Assigned task -> Retype the whole listing below, character for character.

Records for this exercise ->
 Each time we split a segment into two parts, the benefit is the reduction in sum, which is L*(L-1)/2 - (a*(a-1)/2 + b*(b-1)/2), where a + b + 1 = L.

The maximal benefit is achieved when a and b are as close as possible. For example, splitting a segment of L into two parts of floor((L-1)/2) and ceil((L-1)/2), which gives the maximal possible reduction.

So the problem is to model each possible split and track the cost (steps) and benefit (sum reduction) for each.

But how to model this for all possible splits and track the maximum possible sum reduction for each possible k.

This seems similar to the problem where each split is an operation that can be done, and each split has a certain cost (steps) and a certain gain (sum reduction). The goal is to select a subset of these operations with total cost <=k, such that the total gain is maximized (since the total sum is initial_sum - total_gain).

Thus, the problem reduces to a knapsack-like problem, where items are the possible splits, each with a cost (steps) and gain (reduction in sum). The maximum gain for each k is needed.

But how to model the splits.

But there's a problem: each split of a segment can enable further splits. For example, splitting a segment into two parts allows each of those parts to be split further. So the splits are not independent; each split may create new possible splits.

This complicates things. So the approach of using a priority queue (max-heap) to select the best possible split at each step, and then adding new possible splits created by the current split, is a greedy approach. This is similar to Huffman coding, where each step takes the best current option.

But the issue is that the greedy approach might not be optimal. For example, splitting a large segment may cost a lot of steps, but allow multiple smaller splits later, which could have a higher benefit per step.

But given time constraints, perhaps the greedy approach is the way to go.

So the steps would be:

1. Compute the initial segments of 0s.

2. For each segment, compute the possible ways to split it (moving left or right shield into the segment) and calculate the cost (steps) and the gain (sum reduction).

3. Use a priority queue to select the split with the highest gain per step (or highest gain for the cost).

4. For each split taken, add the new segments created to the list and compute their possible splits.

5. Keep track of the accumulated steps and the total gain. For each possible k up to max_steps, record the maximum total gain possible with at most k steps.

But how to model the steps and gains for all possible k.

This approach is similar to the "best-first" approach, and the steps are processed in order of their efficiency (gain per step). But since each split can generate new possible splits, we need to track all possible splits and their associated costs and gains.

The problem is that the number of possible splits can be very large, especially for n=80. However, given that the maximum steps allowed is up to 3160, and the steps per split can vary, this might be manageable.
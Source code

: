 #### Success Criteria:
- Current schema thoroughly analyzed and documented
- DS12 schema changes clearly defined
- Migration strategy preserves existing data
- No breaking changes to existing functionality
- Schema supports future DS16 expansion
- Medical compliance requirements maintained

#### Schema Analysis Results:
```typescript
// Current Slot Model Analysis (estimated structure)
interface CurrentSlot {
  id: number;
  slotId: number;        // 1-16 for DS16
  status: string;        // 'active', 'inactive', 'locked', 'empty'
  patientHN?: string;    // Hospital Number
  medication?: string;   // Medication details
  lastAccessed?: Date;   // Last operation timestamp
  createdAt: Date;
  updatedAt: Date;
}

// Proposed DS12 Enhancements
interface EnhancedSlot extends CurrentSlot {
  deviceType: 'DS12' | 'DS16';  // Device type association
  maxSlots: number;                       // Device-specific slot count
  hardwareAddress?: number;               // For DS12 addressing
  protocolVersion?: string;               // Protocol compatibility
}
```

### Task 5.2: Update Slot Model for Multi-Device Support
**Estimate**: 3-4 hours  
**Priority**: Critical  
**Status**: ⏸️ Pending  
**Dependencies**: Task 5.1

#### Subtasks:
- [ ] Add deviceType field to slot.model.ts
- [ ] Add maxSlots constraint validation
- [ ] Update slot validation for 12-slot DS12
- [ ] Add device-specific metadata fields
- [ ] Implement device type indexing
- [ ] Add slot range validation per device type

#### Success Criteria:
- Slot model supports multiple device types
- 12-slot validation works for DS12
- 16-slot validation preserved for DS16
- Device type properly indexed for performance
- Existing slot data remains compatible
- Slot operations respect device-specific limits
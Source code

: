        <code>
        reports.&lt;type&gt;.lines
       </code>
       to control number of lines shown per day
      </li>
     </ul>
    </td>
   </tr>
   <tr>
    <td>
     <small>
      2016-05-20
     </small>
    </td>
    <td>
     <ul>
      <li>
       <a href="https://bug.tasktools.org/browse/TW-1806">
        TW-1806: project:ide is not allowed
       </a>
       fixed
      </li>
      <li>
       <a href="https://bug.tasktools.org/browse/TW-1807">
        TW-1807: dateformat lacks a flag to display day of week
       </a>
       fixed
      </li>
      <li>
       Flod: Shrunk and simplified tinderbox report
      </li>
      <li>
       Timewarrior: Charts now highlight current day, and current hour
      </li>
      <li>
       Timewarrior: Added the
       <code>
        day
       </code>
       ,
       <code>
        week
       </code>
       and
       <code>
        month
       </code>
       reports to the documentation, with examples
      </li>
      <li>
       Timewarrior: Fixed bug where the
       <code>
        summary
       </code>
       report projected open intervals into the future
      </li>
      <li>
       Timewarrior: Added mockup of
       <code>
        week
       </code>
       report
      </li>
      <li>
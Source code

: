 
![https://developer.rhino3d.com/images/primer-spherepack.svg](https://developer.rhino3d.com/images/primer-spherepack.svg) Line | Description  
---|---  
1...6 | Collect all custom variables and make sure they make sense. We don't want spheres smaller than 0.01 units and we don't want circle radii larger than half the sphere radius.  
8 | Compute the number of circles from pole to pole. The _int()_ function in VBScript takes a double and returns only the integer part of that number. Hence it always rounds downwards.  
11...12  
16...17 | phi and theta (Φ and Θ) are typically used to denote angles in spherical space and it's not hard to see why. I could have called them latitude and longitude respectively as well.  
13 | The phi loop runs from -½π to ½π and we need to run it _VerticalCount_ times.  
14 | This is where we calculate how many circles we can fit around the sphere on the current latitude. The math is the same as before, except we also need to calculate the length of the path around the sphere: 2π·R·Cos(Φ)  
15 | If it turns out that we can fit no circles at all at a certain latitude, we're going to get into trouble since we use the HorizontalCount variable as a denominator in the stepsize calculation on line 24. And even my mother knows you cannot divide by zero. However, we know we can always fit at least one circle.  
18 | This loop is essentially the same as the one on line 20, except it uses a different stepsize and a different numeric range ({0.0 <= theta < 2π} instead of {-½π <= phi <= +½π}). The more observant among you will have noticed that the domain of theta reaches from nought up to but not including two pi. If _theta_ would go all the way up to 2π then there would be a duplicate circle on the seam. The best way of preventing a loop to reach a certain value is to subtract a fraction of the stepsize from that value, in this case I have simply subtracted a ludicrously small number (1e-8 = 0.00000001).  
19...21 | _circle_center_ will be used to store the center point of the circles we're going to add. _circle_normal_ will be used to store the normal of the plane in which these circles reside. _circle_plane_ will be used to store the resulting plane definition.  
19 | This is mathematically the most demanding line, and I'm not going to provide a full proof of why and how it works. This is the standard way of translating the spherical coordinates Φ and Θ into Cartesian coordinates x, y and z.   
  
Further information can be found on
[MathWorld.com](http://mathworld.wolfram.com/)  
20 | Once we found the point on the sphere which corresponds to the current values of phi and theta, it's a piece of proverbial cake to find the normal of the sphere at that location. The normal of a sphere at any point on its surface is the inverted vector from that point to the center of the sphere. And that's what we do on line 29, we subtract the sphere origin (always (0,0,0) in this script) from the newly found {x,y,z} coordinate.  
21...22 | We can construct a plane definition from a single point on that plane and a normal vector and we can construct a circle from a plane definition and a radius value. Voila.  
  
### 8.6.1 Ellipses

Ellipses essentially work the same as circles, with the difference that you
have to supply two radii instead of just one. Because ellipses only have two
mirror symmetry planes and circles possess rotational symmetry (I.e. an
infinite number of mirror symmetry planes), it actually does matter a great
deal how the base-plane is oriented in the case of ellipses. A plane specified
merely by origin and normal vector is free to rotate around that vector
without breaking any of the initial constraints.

Problem solution ->
 Each time we split a segment into two parts, the benefit is the reduction in sum, which is L*(L-1)/2 - (a*(a-1)/2 + b*(b-1)/2), where a + b + 1 = L.

The maximal benefit is achieved when a and b are as close as possible. For example, splitting a segment of L into two parts of floor((L-1)/2) and ceil((L-1)/2), which gives the maximal possible reduction.

So the problem is to model each possible split and track the cost (steps) and benefit (sum reduction) for each.

But how to model this for all possible splits and track the maximum possible sum reduction for each possible k.

This seems similar to the problem where each split is an operation that can be done, and each split has a certain cost (steps) and a certain gain (sum reduction). The goal is to select a subset of these operations with total cost <=k, such that the total gain is maximized (since the total sum is initial_sum - total_gain).

Thus, the problem reduces to a knapsack-like problem, where items are the possible splits, each with a cost (steps) and gain (reduction in sum). The maximum gain for each k is needed.

But how to model the splits.

But there's a problem: each split of a segment can enable further splits. For example, splitting a segment into two parts allows each of those parts to be split further. So the splits are not independent; each split may create new possible splits.

This complicates things. So the approach of using a priority queue (max-heap) to select the best possible split at each step, and then adding new possible splits created by the current split, is a greedy approach. This is similar to Huffman coding, where each step takes the best current option.

But the issue is that the greedy approach might not be optimal. For example, splitting a large segment may cost a lot of steps, but allow multiple smaller splits later, which could have a higher benefit per step.

But given time constraints, perhaps the greedy approach is the way to go.

So the steps would be:

1. Compute the initial segments of 0s.

2. For each segment, compute the possible ways to split it (moving left or right shield into the segment) and calculate the cost (steps) and the gain (sum reduction).

3. Use a priority queue to select the split with the highest gain per step (or highest gain for the cost).

4. For each split taken, add the new segments created to the list and compute their possible splits.

5. Keep track of the accumulated steps and the total gain. For each possible k up to max_steps, record the maximum total gain possible with at most k steps.

But how to model the steps and gains for all possible k.

This approach is similar to the "best-first" approach, and the steps are processed in order of their efficiency (gain per step). But since each split can generate new possible splits, we need to track all possible splits and their associated costs and gains.

The problem is that the number of possible splits can be very large, especially for n=80. However, given that the maximum steps allowed is up to 3160, and the steps per split can vary, this might be manageable.
Source code

: #### Success Criteria:
- Current schema thoroughly analyzed and documented
- DS12 schema changes clearly defined
- Migration strategy preserves existing data
- No breaking changes to existing functionality
- Schema supports future DS16 expansion
- Medical compliance requirements maintained

#### Schema Analysis Results:
```typescript
// Current Slot Model Analysis (estimated structure)
interface CurrentSlot {
  id: number;
  slotId: number;        // 1-16 for DS16
  status: string;        // 'active', 'inactive', 'locked', 'empty'
  patientHN?: string;    // Hospital Number
  medication?: string;   // Medication details
  lastAccessed?: Date;   // Last operation timestamp
  createdAt: Date;
  updatedAt: Date;
}

// Proposed DS12 Enhancements
interface EnhancedSlot extends CurrentSlot {
  deviceType: 'DS12' | 'DS16';  // Device type association
  maxSlots: number;                       // Device-specific slot count
  hardwareAddress?: number;               // For DS12 addressing
  protocolVersion?: string;               // Protocol compatibility
}
```

### Task 5.2: Update Slot Model for Multi-Device Support
**Estimate**: 3-4 hours  
**Priority**: Critical  
**Status**: ⏸️ Pending  
**Dependencies**: Task 5.1

#### Subtasks:
- [ ] Add deviceType field to slot.model.ts
- [ ] Add maxSlots constraint validation
- [ ] Update slot validation for 12-slot DS12
- [ ] Add device-specific metadata fields
- [ ] Implement device type indexing
- [ ] Add slot range validation per device type

#### Success Criteria:
- Slot model supports multiple device types
- 12-slot validation works for DS12
- 16-slot validation preserved for DS16
- Device type properly indexed for performance
- Existing slot data remains compatible
- Slot operations respect device-specific limits
Source code

:        <code>
        reports.&lt;type&gt;.lines
       </code>
       to control number of lines shown per day
      </li>
     </ul>
    </td>
   </tr>
   <tr>
    <td>
     <small>
      2016-05-20
     </small>
    </td>
    <td>
     <ul>
      <li>
       <a href="https://bug.tasktools.org/browse/TW-1806">
        TW-1806: project:ide is not allowed
       </a>
       fixed
      </li>
      <li>
       <a href="https://bug.tasktools.org/browse/TW-1807">
        TW-1807: dateformat lacks a flag to display day of week
       </a>
       fixed
      </li>
      <li>
       Flod: Shrunk and simplified tinderbox report
      </li>
      <li>
       Timewarrior: Charts now highlight current day, and current hour
      </li>
      <li>
       Timewarrior: Added the
       <code>
        day
       </code>
       ,
       <code>
        week
       </code>
       and
       <code>
        month
       </code>
       reports to the documentation, with examples
      </li>
      <li>
       Timewarrior: Fixed bug where the
       <code>
        summary
       </code>
       report projected open intervals into the future
      </li>
      <li>
       Timewarrior: Added mockup of
       <code>
        week
       </code>
       report
      </li>
      <li>
Source code

: 
![https://developer.rhino3d.com/images/primer-spherepack.svg](https://developer.rhino3d.com/images/primer-spherepack.svg) Line | Description  
---|---  
1...6 | Collect all custom variables and make sure they make sense. We don't want spheres smaller than 0.01 units and we don't want circle radii larger than half the sphere radius.  
8 | Compute the number of circles from pole to pole. The _int()_ function in VBScript takes a double and returns only the integer part of that number. Hence it always rounds downwards.  
11...12  
16...17 | phi and theta (Φ and Θ) are typically used to denote angles in spherical space and it's not hard to see why. I could have called them latitude and longitude respectively as well.  
13 | The phi loop runs from -½π to ½π and we need to run it _VerticalCount_ times.  
14 | This is where we calculate how many circles we can fit around the sphere on the current latitude. The math is the same as before, except we also need to calculate the length of the path around the sphere: 2π·R·Cos(Φ)  
15 | If it turns out that we can fit no circles at all at a certain latitude, we're going to get into trouble since we use the HorizontalCount variable as a denominator in the stepsize calculation on line 24. And even my mother knows you cannot divide by zero. However, we know we can always fit at least one circle.  
18 | This loop is essentially the same as the one on line 20, except it uses a different stepsize and a different numeric range ({0.0 <= theta < 2π} instead of {-½π <= phi <= +½π}). The more observant among you will have noticed that the domain of theta reaches from nought up to but not including two pi. If _theta_ would go all the way up to 2π then there would be a duplicate circle on the seam. The best way of preventing a loop to reach a certain value is to subtract a fraction of the stepsize from that value, in this case I have simply subtracted a ludicrously small number (1e-8 = 0.00000001).  
19...21 | _circle_center_ will be used to store the center point of the circles we're going to add. _circle_normal_ will be used to store the normal of the plane in which these circles reside. _circle_plane_ will be used to store the resulting plane definition.  
19 | This is mathematically the most demanding line, and I'm not going to provide a full proof of why and how it works. This is the standard way of translating the spherical coordinates Φ and Θ into Cartesian coordinates x, y and z.   
  
Further information can be found on
[MathWorld.com](http://mathworld.wolfram.com/)  
20 | Once we found the point on the sphere which corresponds to the current values of phi and theta, it's a piece of proverbial cake to find the normal of the sphere at that location. The normal of a sphere at any point on its surface is the inverted vector from that point to the center of the sphere. And that's what we do on line 29, we subtract the sphere origin (always (0,0,0) in this script) from the newly found {x,y,z} coordinate.  
21...22 | We can construct a plane definition from a single point on that plane and a normal vector and we can construct a circle from a plane definition and a radius value. Voila.  
  
### 8.6.1 Ellipses

Ellipses essentially work the same as circles, with the difference that you
have to supply two radii instead of just one. Because ellipses only have two
mirror symmetry planes and circles possess rotational symmetry (I.e. an
infinite number of mirror symmetry planes), it actually does matter a great
deal how the base-plane is oriented in the case of ellipses. A plane specified
merely by origin and normal vector is free to rotate around that vector
without breaking any of the initial constraints.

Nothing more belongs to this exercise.